──────── EXTRACTED ENTRIES

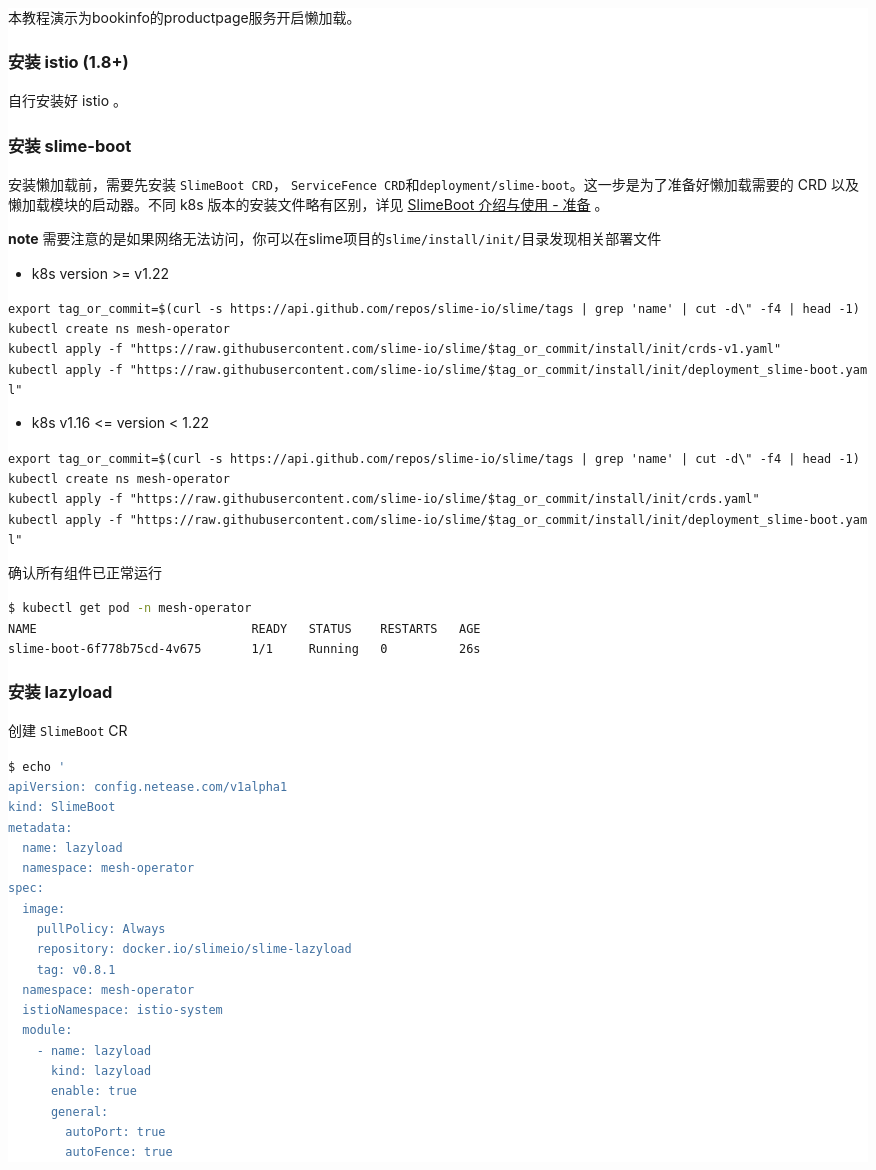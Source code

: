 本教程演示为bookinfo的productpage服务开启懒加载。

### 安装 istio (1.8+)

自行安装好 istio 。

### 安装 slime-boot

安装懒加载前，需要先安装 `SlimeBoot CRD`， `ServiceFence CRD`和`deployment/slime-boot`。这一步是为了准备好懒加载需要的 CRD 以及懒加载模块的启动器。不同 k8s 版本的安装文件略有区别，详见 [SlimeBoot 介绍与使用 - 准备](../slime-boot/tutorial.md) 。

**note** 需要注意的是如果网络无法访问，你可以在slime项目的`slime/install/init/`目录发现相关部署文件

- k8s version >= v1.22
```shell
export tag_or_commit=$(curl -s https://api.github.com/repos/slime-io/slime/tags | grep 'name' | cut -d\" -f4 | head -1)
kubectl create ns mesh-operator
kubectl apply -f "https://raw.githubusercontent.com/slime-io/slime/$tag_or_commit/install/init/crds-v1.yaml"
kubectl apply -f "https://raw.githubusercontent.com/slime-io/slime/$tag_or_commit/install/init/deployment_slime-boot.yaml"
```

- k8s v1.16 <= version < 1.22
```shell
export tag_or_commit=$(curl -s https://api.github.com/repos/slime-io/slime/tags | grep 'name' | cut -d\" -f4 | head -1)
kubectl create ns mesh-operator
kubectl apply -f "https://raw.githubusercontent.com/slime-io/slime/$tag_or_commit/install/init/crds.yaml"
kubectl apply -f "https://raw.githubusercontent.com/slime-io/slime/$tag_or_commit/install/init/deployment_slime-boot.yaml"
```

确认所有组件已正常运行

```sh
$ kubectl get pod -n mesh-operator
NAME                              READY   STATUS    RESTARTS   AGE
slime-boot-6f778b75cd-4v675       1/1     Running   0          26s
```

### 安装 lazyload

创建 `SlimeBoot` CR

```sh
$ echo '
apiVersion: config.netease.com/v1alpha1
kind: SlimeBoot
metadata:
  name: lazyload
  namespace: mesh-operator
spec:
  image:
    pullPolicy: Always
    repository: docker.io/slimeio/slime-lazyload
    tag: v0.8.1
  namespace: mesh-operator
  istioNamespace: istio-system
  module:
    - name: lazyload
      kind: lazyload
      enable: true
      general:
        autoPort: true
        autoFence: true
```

────────────────

ASSIGNMENT: Search the data above for the string "install" and report each line that holds it.

TASK RESPONSE:
**note** 需要注意的是如果网络无法访问，你可以在slime项目的`slime/install/init/`目录发现相关部署文件
kubectl apply -f "https://raw.githubusercontent.com/slime-io/slime/$tag_or_commit/install/init/crds-v1.yaml"
kubectl apply -f "https://raw.githubusercontent.com/slime-io/slime/$tag_or_commit/install/init/deployment_slime-boot.yaml"
kubectl apply -f "https://raw.githubusercontent.com/slime-io/slime/$tag_or_commit/install/init/crds.yaml"
kubectl apply -f "https://raw.githubusercontent.com/slime-io/slime/$tag_or_commit/install/init/deployment_slime-boot.yaml"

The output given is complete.